I’ve stood at the edge looking over between the life I have and the hopeless ending I believed I deserved, I’ve used every ounce of hatred into hurting myself, planning and thinking about what I thought was the inevitability that my life would lead down. I’ve wrote letters and decluttered my life in the belief and hope I could do it this time. I’ve cried endlessly at the thought of how I was living, I’ve been angry and distant. I’ve been self-obsessed and hurt in every aspect of the words – I’ve felt guilty and ashamed that I feel so badly when people out there are far worse off. If we’re being honest, I’ve felt so emotionally, mentally and physically drained that I basically met death themselves; the thing in the hooded cloak with a scythe and the devil as their boss, that waits for you to join them in the realm eagerly. The shivers of loneliness they leave but the overindulgent of pure and utter peace that they can promise, gave me hope. Hope that what I was feeling would go, what I was suffering would leave and at the end I’d feel nothing but thankfulness that the screaming in my head had finally stopped. Gave me something I couldn’t forget or leave behind, something I never thought I would overcome. I was stuck in the revolving motion of endlessly choosing between the two.
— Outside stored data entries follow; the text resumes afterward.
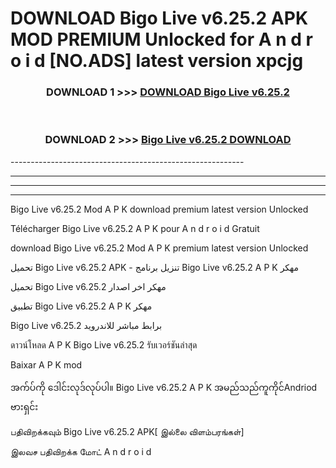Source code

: # DOWNLOAD Bigo Live v6.25.2 APK MOD PREMIUM Unlocked for A n d r o i d [NO.ADS] latest version xpcjg 



<div align="center">

<h3>DOWNLOAD 1 >>> <a href="https://getmod2.web.app/?judul=Bigo Live v6.25.2">DOWNLOAD Bigo Live v6.25.2</a></h3><br>

<h3>DOWNLOAD 2 >>> <a href="https://getmod2.web.app/?judul=Bigo Live v6.25.2">Bigo Live v6.25.2 DOWNLOAD </a></h3>

</div>
----------------------------------------------------------

----------------------------------------------------------

----------------------------------------------------------

----------------------------------------------------------

Bigo Live v6.25.2 Mod A P K download premium latest version Unlocked

Télécharger Bigo Live v6.25.2 A P K pour A n d r o i d Gratuit

download Bigo Live v6.25.2 Mod A P K premium latest version Unlocked

تحميل Bigo Live v6.25.2 APK - تنزيل برنامج Bigo Live v6.25.2 A P K مهكر

تحميل Bigo Live v6.25.2 مهكر اخر اصدار

تطبيق Bigo Live v6.25.2 A P K مهكر

Bigo Live v6.25.2 برابط مباشر للاندرويد

ดาวน์โหลด A P K Bigo Live v6.25.2 รับเวอร์ชันล่าสุด

Baixar A P K mod

အက်ပ်ကို ဒေါင်းလုဒ်လုပ်ပါ။ Bigo Live v6.25.2 A P K အမည်သည်ကူကိုင်Andriod ဗားရှင်း

பதிவிறக்கவும் Bigo Live v6.25.2 APK[ இல்லை விளம்பரங்கள்] 
 
இலவச பதிவிறக்க மோட் A n d r o i d



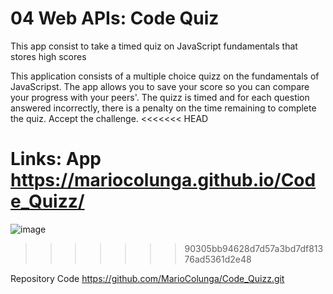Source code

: # 04 Web APIs: Code Quiz

This app consist to take a timed quiz on JavaScript fundamentals that stores high scores

This application consists of a multiple choice quizz on the fundamentals of JavaScripst. The app allows you to save your score so you can compare your progress with your peers'. The quizz is timed and for each question answered incorrectly, there is a penalty on the time remaining to complete the quiz. Accept the challenge.
<<<<<<< HEAD

Links:
App
https://mariocolunga.github.io/Code_Quizz/
=======
![image](https://user-images.githubusercontent.com/87739510/149709028-9cabf9ed-a14c-4159-a70d-e9bc56a6bde5.png)
>>>>>>> 90305bb94628d7d57a3bd7df81376ad5361d2e48


Repository Code
https://github.com/MarioColunga/Code_Quizz.git

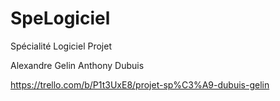 # SpeLogiciel
Spécialité Logiciel Projet

Alexandre Gelin Anthony Dubuis

https://trello.com/b/P1t3UxE8/projet-sp%C3%A9-dubuis-gelin
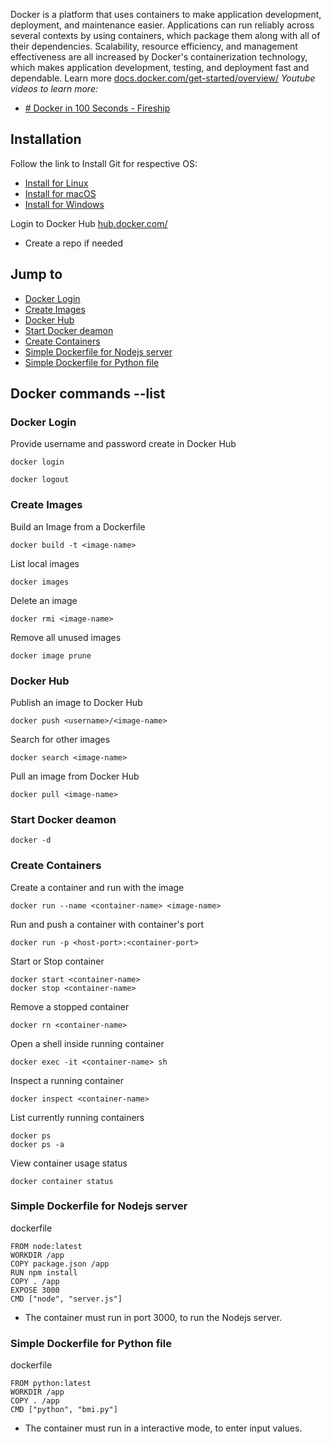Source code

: Docker is a platform that uses containers to make application development, deployment, and maintenance easier. Applications can run reliably across several contexts by using containers, which package them along with all of their dependencies. Scalability, resource efficiency, and management effectiveness are all increased by Docker's containerization technology, which makes application development, testing, and deployment fast and dependable.
Learn more [docs.docker.com/get-started/overview/](https://docs.docker.com/get-started/overview/)
*Youtube videos to learn more:*
- [# Docker in 100 Seconds - Fireship](https://www.youtube.com/watch?v=Gjnup-PuquQ)
## Installation

Follow the link to Install Git for respective OS:
- [Install for Linux](https://docs.docker.com/desktop/install/linux-install/)
- [Install for macOS](https://docs.docker.com/desktop/install/mac-install/)
- [Install for Windows](https://docs.docker.com/desktop/install/windows-install/)

Login to Docker Hub [hub.docker.com/](https://hub.docker.com/)
- Create a repo if needed

## Jump to
- [Docker Login](#docker-login)
- [Create Images](#create-images)
- [Docker Hub](#docker-hub)
- [Start Docker deamon](#start-docker-deamon)
- [Create Containers](#create-containers)
- [Simple Dockerfile for Nodejs server](#simple-dockerfile-for-nodejs-server)
- [Simple Dockerfile for Python file](#simple-dockerfile-for-python-file)

## Docker commands --list

### Docker Login

Provide username and password create in Docker Hub

    docker login

    docker logout

### Create Images
Build an Image from a Dockerfile

    docker build -t <image-name>

List local images

    docker images

Delete an image

    docker rmi <image-name>

Remove all unused images

    docker image prune

### Docker Hub

Publish an image to Docker Hub

    docker push <username>/<image-name>

Search for other images

    docker search <image-name>

Pull an image from Docker Hub

    docker pull <image-name>

### Start Docker deamon

    docker -d

### Create Containers

Create a container and run with the image

    docker run --name <container-name> <image-name>

Run and push a container with container's port

    docker run -p <host-port>:<container-port>

Start or Stop container

    docker start <container-name>
    docker stop <container-name>

Remove a stopped container

    docker rn <container-name>

Open a shell inside running container

    docker exec -it <container-name> sh

Inspect a running container

    docker inspect <container-name>

List currently running containers

    docker ps
    docker ps -a

View container usage status

    docker container status


### Simple Dockerfile for Nodejs server

dockerfile

    FROM node:latest
    WORKDIR /app
    COPY package.json /app
    RUN npm install
    COPY . /app
    EXPOSE 3000
    CMD ["node", "server.js"]

- The container must run in port 3000, to run the Nodejs server.

### Simple Dockerfile for Python file

dockerfile

    FROM python:latest
    WORKDIR /app
    COPY . /app
    CMD ["python", "bmi.py"]

- The container must run in a interactive mode, to enter input values.
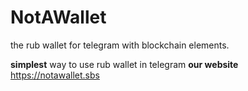 # NotAWallet
the rub wallet for telegram with blockchain elements.
 
**simplest** way to use rub wallet in telegram
**our website**    https://notawallet.sbs   



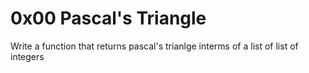 # 0x00 Pascal's Triangle
Write a function that returns pascal's trianlge interms of a list of list of integers 
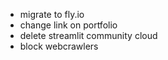 - migrate to fly.io
- change link on portfolio
- delete streamlit community cloud
- block webcrawlers
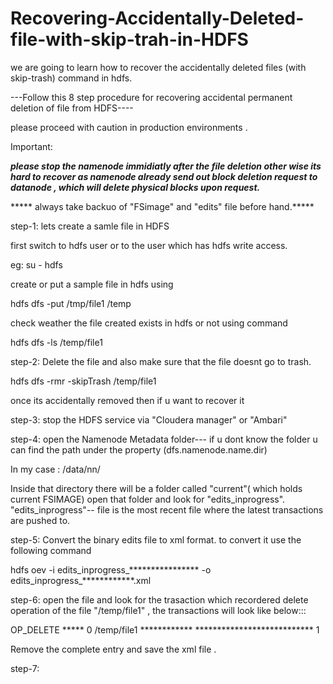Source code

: # Recovering-Accidentally-Deleted-file-with-skip-trah-in-HDFS
we are going to learn how to recover the accidentally deleted files (with skip-trash) command in hdfs.


---Follow this 8 step procedure for recovering accidental permanent deletion of file from HDFS----

please proceed with caution in production environments .

Important:

*****please stop the namenode immidiatly after the file deletion other wise its hard to recover as namenode already send out block deletion 
request to datanode , which will delete physical blocks upon request.*****

***** always take backuo of "FSimage" and "edits" file before hand.*****

step-1: lets create a samle file in HDFS

   first switch to hdfs user or to the user which has hdfs write access.
   
   eg: su - hdfs
   
   create or put a sample file in hdfs using
   
   hdfs dfs -put /tmp/file1 /temp
   
   check weather the file created exists in hdfs or not using command
   
   hdfs dfs -ls /temp/file1
   
step-2: Delete the file and also make sure that the file doesnt go to trash.

   hdfs dfs -rmr -skipTrash /temp/file1
   
 once its accidentally removed then if u want to recover it 
 
step-3: stop the HDFS service via "Cloudera manager" or "Ambari"

step-4: open the Namenode Metadata folder--- if u dont know the folder u can find the path under the property (dfs.namenode.name.dir)

   In my case : /data/nn/
   
 Inside that directory there will be a folder called "current"( which holds current FSIMAGE) open that folder and look for "edits_inprogress". 
 "edits_inprogress"-- file is the most recent file where the latest transactions are pushed to.

step-5: Convert the binary edits file to xml format. to convert it use the following command

  hdfs oev -i edits_inprogress_**************** -o edits_inprogress_************.xml 
  
step-6: open the file and look for the trasaction which recordered delete operation of the file "/temp/file1" , the transactions will look like below:::
 
 
 
 <RECORD>
  <OPCODE>OP_DELETE</OPCODE>
  <DATA>
    <TXID>*****</TXID>
    <LENGTH>0</LENGTH>
    <PATH>/temp/file1</PATH>
    <TIMESTAMP>************</TIMESTAMP>
    <RPC_CLIENTID>***************************</RPC_CLIENTID>
    <RPC_CALLID>1</RPC_CALLID>
  </DATA>
 </RECORD>


Remove the complete entry and save the xml file .

step-7: 
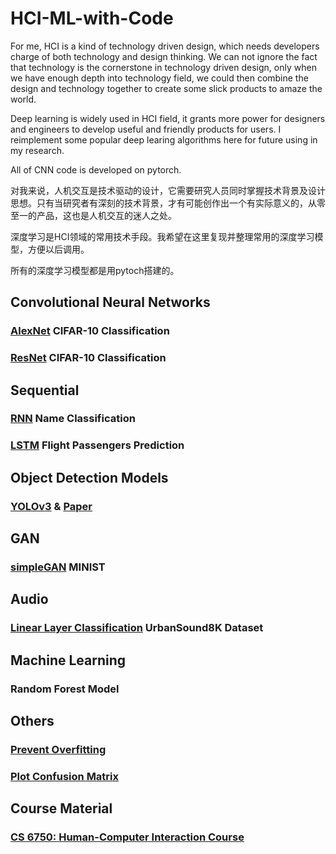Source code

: # HCI-ML-with-Code
For me, HCI is a kind of technology driven design, which needs developers charge of both technology and design thinking. We can not ignore the fact that technology is the cornerstone in technology driven design, only when we have enough depth into technology field, we could then combine the design and technology together to create some slick products to amaze the world.

Deep learning is widely used in HCI field, it grants more power for designers and engineers to develop useful and friendly products for users. 
I reimplement some popular deep learing algorithms here for future using in my research.

All of CNN code is developed on pytorch.

对我来说，人机交互是技术驱动的设计，它需要研究人员同时掌握技术背景及设计思想。只有当研究者有深刻的技术背景，才有可能创作出一个有实际意义的，从零至一的产品，这也是人机交互的迷人之处。

深度学习是HCI领域的常用技术手段。我希望在这里复现并整理常用的深度学习模型，方便以后调用。

所有的深度学习模型都是用pytoch搭建的。

## Convolutional Neural Networks
### [AlexNet](https://github.com/Xinrui-Fang/HCI-ML-with-Code/tree/master/Convolutional%20Neural%20Networks/AlexNet) CIFAR-10 Classification
### [ResNet](https://github.com/Xinrui-Fang/HCI-ML-with-Code/tree/master/Convolutional%20Neural%20Networks/ResNet) CIFAR-10 Classification

## Sequential
### [RNN](https://github.com/Xinrui-Fang/HCI-ML-with-Code/tree/master/Sequential/RNN) Name Classification
### [LSTM](https://github.com/Xinrui-Fang/HCI-ML-with-Code/tree/master/Sequential/LSTM) Flight Passengers Prediction

## Object Detection Models
### [YOLOv3](https://github.com/Xinrui-Fang/HCI-ML-with-Code/blob/master/Object%20Detection%20Models/YOLOv3) & [Paper](https://arxiv.org/pdf/1804.02767v1.pdf)

## GAN
### [simpleGAN](https://github.com/Xinrui-Fang/HCI-ML-with-Code/tree/master/GAN/GAN) MINIST

## Audio
### [Linear Layer Classification](https://mp.weixin.qq.com/s/8wqct9gxsmhVDprxhv6WBg) UrbanSound8K Dataset

## Machine Learning
### Random Forest Model

## Others
### [Prevent Overfitting](https://zhuanlan.zhihu.com/p/69339955) 
### [Plot Confusion Matrix](https://github.com/Xinrui-Fang/HCI-ML-with-Code/tree/master/Others/Confusion%20Matrix) 

## Course Material
### [CS 6750: Human-Computer Interaction Course](https://omscs.gatech.edu/cs-6750-human-computer-interaction-course-videos) 


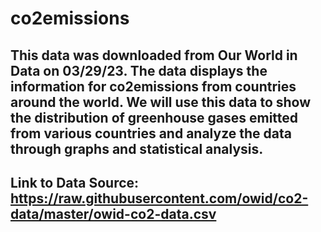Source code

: # co2emissions
## This data was downloaded from Our World in Data on 03/29/23. The data displays the information for co2emissions from countries around the world. We will use this data to show the distribution of greenhouse gases emitted from various countries and analyze the data through graphs and statistical analysis.
## Link to Data Source: https://raw.githubusercontent.com/owid/co2-data/master/owid-co2-data.csv
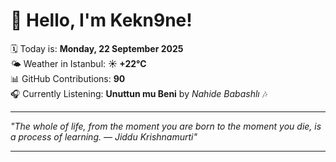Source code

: # 👋 Hello, I'm Kekn9ne!

🗓️ Today is: **Monday, 22 September 2025**  
🌤️ Weather in Istanbul: **☀️   +22°C**  
📊 GitHub Contributions: **90**  
🎧 Currently Listening: **Unuttun mu Beni** by *Nahide Babashlı* 🎶

---

_"The whole of life, from the moment you are born to the moment you die, is a process of learning. — *Jiddu Krishnamurti*"_

---
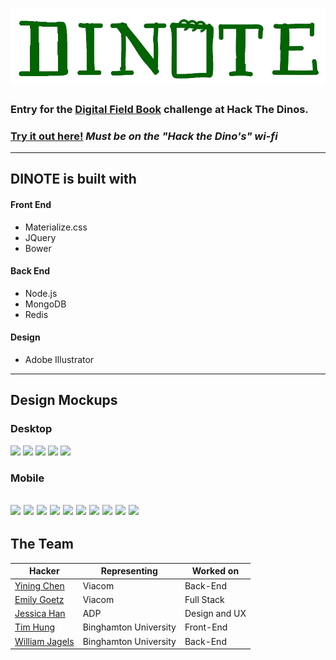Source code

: # ![Logo](./assets/logo-green.png?raw=true "DINOTE")

### Entry for the [Digital Field Book](https://github.com/amnh/HacktheDinos/wiki/Digital-Field-Book) challenge at Hack The Dinos.

### [Try it out here!](http://10.20.65.3:3000/) *Must be on the "Hack the Dino's" wi-fi*
---
## DINOTE is built with
#### Front End
- Materialize.css
- JQuery
- Bower
#### Back End
- Node.js
- MongoDB
- Redis
#### Design
- Adobe Illustrator
---
## Design Mockups
### Desktop
![](./assets/desktop/DINOTE-01.png=250x?raw=true)
![](./assets/desktop/DINOTE-10.png=250x?raw=true)
![](./assets/desktop/DINOTE-11.png=250x?raw=true)
![](./assets/desktop/DINOTE-12.png=250x?raw=true)
![](./assets/desktop/DINOTE-13.png=250x?raw=true)
### Mobile
![](./assets/mobile/Home_drawer_expeditions.png=50x?raw=true)
![](./assets/mobile/Home_drawer_tasks.png=50x?raw=true)
![](./assets/mobile/Home_specimens.png=50x?raw=true)
![](./assets/mobile/Home_specimens_new.png=50x?raw=true)
![](./assets/mobile/Open_Log_In.png=50x?raw=true)
![](./assets/mobile/Open_Register.png=50x?raw=true)
![](./assets/mobile/Tab_Resources.png=50x?raw=true)
![](./assets/mobile/Tab_Resources_upload.png=50x?raw=true)
![](./assets/mobile/Tab_Resources_View.png=50x?raw=true)
![](./assets/mobile/Tab_sitemap.png=50x?raw=true)
---
## The Team
Hacker|Representing|Worked on
---|---|---
[Yining Chen](http://github.com/YiningChen)     | Viacom       			| Back-End
[Emily Goetz](http://github.com/EmilyGoetz)     | Viacom       			| Full Stack
[Jessica Han](http://jessicahhan.com)           | ADP    			    | Design and UX
[Tim Hung](http://github.com/AvocadosConstant)	| Binghamton University	| Front-End
[William Jagels](http://github.com/wijagels) 	| Binghamton University	| Back-End
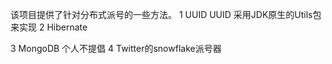 该项目提供了针对分布式派号的一些方法。
1 UUID
    UUID 采用JDK原生的Utils包来实现
2 Hibernate

3 MongoDB
    个人不提倡
4 Twitter的snowflake派号器
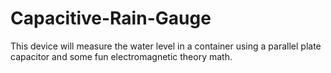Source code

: # Capacitive-Rain-Gauge
This device will measure the water level in a container using a parallel plate capacitor and some fun electromagnetic theory math.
Contemplating my life and death in a spiral of the ups and downs of my mental health.
For a handful of moments in my life I believed I couldn’t do it anymore, I’ve been honest and open about the fact I felt to weak and drained to move forward. I’ve expressed my fears and hopelessly began shutting down without even noticing it myself. I stopped feeling aggressively and became an empty shell of the fun-loving cheeky kid I once was. That was my rock bottom, completely drained utterly empty. I was looking over my life like I was already gone, staggering through the daily grind without feeling anything in-between, this feeling pushed me further into my darkness because I couldn’t express it to anyone. I was looking down at myself seeing how I hated what I was doing every day without being able to change any aspect of the life I hated.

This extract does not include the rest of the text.